■ **Task description**:
An exact copy of the lines from the one containing "Moreover, this transformation" through the final line of the records is the only acceptable answer.
━━━━
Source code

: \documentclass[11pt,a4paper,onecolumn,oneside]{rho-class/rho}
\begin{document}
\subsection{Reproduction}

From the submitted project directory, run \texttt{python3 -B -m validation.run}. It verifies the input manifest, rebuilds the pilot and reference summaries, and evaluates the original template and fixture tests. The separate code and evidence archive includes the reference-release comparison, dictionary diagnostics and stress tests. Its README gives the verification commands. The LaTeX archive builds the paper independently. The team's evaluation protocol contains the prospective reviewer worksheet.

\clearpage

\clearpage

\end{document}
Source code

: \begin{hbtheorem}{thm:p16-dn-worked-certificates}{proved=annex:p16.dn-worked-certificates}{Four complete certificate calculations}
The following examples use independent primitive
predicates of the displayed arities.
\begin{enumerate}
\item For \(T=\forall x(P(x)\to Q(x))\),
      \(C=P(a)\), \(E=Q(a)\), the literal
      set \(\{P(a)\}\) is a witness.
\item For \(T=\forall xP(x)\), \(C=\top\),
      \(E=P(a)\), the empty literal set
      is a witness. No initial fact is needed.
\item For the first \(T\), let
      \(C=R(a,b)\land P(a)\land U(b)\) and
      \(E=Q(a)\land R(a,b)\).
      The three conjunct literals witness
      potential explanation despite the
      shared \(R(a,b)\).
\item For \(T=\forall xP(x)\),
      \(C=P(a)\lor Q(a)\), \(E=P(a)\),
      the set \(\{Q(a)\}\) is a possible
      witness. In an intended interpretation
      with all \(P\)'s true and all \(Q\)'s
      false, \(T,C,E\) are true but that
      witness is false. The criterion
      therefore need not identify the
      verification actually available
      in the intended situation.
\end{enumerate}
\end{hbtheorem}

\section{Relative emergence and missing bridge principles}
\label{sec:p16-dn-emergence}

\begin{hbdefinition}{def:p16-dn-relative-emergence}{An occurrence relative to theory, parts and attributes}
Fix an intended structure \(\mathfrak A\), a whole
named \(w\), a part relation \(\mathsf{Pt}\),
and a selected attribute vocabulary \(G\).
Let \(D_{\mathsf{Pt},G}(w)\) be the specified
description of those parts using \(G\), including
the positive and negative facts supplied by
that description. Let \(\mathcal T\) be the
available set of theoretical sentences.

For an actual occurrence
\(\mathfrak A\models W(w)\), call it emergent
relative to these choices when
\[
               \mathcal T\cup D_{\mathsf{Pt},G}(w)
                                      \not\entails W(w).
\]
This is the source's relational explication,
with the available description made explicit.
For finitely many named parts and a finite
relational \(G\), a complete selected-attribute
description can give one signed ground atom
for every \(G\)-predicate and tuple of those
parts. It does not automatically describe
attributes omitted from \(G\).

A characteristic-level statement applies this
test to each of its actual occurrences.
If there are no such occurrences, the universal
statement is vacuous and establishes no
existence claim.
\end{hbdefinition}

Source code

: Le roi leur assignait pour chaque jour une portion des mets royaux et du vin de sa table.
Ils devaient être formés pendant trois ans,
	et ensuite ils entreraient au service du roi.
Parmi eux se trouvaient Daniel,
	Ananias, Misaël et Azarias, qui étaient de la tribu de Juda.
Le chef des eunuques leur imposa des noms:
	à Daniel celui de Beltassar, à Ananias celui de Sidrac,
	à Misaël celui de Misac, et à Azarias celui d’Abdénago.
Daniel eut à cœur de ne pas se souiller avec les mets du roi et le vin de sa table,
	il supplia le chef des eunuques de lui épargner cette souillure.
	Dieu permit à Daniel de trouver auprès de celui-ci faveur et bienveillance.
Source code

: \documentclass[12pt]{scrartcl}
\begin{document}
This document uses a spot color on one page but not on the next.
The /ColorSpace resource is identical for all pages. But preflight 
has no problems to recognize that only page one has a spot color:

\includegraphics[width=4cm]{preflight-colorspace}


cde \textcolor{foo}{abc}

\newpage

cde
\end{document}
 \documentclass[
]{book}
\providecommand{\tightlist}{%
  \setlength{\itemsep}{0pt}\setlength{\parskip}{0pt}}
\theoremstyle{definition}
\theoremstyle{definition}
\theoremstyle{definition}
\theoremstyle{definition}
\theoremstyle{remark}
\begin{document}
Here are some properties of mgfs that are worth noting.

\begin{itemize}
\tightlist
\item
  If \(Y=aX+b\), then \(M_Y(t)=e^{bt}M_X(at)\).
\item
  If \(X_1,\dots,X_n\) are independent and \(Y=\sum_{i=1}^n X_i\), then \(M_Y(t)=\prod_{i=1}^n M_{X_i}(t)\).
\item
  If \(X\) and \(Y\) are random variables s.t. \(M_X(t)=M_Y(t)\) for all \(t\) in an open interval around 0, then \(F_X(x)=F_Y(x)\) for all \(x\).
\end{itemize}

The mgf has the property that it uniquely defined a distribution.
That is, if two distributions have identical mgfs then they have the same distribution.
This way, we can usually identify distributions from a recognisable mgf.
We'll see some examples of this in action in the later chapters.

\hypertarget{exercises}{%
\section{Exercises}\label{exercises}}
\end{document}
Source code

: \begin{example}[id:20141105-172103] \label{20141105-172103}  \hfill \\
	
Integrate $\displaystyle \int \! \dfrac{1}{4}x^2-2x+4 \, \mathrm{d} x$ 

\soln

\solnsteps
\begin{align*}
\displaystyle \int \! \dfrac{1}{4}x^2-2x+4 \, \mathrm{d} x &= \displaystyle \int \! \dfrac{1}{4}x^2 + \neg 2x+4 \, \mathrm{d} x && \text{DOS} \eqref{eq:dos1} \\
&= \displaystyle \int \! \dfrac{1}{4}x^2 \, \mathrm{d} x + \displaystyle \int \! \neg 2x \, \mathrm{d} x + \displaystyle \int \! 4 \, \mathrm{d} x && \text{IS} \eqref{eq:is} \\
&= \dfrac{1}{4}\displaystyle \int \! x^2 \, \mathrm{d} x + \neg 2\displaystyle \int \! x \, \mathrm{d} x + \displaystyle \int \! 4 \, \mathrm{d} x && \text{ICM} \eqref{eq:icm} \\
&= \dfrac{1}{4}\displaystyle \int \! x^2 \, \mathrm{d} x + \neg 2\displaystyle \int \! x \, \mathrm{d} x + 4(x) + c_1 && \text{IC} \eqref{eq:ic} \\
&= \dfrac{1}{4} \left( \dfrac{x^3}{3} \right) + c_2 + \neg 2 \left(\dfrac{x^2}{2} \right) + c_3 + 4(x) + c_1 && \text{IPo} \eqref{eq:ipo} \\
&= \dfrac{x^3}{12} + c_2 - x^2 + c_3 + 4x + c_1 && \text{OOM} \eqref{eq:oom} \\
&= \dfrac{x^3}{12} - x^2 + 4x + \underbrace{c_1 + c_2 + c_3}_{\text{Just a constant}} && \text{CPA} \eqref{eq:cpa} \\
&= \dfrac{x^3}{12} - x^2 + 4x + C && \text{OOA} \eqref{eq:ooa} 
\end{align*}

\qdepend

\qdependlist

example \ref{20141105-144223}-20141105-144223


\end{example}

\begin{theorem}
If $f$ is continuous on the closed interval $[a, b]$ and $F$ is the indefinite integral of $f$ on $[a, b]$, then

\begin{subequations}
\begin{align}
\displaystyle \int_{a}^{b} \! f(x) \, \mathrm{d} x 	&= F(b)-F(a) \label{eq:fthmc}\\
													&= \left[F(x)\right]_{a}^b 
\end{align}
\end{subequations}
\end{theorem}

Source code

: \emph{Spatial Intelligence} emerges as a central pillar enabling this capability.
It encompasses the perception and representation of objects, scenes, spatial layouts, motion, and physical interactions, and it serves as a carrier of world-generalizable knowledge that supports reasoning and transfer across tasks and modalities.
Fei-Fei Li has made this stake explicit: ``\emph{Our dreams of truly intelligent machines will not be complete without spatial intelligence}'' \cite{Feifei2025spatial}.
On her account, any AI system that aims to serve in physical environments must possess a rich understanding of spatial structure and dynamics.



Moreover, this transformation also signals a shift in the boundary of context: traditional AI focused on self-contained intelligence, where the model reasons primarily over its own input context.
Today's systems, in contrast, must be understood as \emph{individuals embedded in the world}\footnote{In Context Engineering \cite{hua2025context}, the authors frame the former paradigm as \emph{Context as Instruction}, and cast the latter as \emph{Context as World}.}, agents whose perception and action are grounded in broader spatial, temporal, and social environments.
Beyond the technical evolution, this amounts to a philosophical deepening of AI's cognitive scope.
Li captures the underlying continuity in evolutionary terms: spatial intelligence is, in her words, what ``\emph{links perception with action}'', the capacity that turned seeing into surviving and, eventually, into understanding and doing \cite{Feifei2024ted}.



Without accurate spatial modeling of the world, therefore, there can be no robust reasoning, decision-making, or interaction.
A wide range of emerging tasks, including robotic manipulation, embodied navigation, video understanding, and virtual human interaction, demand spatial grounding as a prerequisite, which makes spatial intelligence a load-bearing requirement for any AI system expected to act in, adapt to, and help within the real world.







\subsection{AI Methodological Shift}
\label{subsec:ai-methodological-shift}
━━━━
■ **Exercise answer**:
Moreover, this transformation also signals a shift in the boundary of context: traditional AI focused on self-contained intelligence, where the model reasons primarily over its own input context.
Today's systems, in contrast, must be understood as \emph{individuals embedded in the world}\footnote{In Context Engineering \cite{hua2025context}, the authors frame the former paradigm as \emph{Context as Instruction}, and cast the latter as \emph{Context as World}.}, agents whose perception and action are grounded in broader spatial, temporal, and social environments.
Beyond the technical evolution, this amounts to a philosophical deepening of AI's cognitive scope.
Li captures the underlying continuity in evolutionary terms: spatial intelligence is, in her words, what ``\emph{links perception with action}'', the capacity that turned seeing into surviving and, eventually, into understanding and doing \cite{Feifei2024ted}.



Without accurate spatial modeling of the world, therefore, there can be no robust reasoning, decision-making, or interaction.
A wide range of emerging tasks, including robotic manipulation, embodied navigation, video understanding, and virtual human interaction, demand spatial grounding as a prerequisite, which makes spatial intelligence a load-bearing requirement for any AI system expected to act in, adapt to, and help within the real world.







\subsection{AI Methodological Shift}
\label{subsec:ai-methodological-shift}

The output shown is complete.